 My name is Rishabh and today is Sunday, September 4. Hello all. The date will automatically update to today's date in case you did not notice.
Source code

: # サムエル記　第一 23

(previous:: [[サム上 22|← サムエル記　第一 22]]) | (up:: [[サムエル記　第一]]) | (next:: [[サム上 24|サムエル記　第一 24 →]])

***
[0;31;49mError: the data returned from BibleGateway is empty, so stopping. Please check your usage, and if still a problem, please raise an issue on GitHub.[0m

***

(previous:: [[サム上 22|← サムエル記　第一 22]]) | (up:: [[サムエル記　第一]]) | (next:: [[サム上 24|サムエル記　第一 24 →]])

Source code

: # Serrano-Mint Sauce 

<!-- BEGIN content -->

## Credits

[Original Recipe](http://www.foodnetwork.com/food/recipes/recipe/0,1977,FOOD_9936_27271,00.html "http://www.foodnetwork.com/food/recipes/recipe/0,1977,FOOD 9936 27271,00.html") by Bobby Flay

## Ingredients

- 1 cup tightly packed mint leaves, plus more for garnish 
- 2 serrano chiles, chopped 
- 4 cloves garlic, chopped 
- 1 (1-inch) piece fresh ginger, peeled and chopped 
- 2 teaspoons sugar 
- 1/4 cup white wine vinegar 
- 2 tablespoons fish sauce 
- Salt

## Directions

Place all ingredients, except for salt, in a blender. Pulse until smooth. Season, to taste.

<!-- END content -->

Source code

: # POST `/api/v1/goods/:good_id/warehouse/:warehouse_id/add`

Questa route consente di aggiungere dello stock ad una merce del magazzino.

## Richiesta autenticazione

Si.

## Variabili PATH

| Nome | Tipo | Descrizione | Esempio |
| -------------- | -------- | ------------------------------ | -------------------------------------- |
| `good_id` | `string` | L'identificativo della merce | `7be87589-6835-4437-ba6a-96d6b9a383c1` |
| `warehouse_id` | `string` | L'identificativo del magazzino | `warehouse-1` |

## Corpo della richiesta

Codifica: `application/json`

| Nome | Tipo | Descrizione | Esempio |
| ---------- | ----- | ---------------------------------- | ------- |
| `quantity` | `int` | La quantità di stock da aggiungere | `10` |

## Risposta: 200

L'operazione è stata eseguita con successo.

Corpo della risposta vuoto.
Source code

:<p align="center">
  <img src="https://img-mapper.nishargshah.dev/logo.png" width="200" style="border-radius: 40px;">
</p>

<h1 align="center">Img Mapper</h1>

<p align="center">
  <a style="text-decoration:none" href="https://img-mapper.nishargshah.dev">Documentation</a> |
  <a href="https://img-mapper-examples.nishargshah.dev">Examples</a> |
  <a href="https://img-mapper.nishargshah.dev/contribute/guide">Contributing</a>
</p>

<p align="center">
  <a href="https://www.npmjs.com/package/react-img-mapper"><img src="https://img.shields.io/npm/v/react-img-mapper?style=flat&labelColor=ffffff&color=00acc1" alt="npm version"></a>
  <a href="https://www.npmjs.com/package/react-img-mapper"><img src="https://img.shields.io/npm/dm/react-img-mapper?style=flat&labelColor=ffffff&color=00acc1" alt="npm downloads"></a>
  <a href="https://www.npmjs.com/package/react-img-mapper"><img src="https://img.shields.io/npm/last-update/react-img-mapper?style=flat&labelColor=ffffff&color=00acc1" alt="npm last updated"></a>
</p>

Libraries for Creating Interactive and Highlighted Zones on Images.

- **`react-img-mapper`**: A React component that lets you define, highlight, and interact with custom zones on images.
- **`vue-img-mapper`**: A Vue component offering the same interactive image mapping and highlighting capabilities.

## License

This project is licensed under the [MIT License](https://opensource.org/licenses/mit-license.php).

* **Task prompt**
The answer must be every line of the data that contains the word "stock".

* **Result of this exercise**
Questa route consente di aggiungere dello stock ad una merce del magazzino.
| `quantity` | `int` | La quantità di stock da aggiungere | `10` |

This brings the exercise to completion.